New York Comic Con is a fantastic annual experience, but it is also a long and arduous weekend of hard cement floors and massive crowds.  It is also an evolving creature, growing every year — reportedly over 150,000 tickets were sold for the event — and introducing new and varied elements as the comics continue to spread their tentacles throughout pop culture, while other geeky pastimes are subsumed with the con’s grasp.  So, after Lisa Kennedy and G.D. Kennedy spent four long and exciting days pounding the pavement at NYCC, they offer a few thoughts on the weekend.

1. Lots of women-centric panels (“strong female characters”). Every year, NYCC invites more gal guests to the mixer. This year was no exception and each of the four days featured panels on diversity in comics, focus on women creators and writers, and combating stereotypes in genre fiction. All positive and much-needed, although we hope future cons will expand on their definition of diversity to include more people from different backgrounds whose work and talent are what make the genre continue to evolve.
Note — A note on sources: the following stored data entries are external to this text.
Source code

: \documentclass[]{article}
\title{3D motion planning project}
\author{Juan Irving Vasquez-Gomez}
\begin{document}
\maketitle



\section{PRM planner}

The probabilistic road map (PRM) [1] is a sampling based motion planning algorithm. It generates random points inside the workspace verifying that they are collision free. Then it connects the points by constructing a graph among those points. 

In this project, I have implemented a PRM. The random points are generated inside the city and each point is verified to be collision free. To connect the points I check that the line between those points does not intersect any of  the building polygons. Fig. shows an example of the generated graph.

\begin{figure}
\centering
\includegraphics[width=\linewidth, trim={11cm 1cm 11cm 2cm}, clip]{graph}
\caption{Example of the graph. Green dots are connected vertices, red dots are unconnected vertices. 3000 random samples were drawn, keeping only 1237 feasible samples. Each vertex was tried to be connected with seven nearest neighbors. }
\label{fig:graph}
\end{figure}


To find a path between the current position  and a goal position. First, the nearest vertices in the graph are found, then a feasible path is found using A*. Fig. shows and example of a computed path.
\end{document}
2. The Big 2 are all about business.  Cons like NYCC are industry functions for the Big 2, and nowhere is this as apparent than at their panels, which are regularly stoic and serious, and panelists are stuck to benign questioning and canned pitches.  There should be no confusion that these are sales pitches, and while they can have fun moments, there is no pretense that that they are anything but.  It’s hard not to note this when one Vertigo panelist, after going on a bit of a tangent, quickly clarified that he might be “speak[ing] out of school” after a D.C. staffer approached him and whispered something while he was answering.  Which is to say . . .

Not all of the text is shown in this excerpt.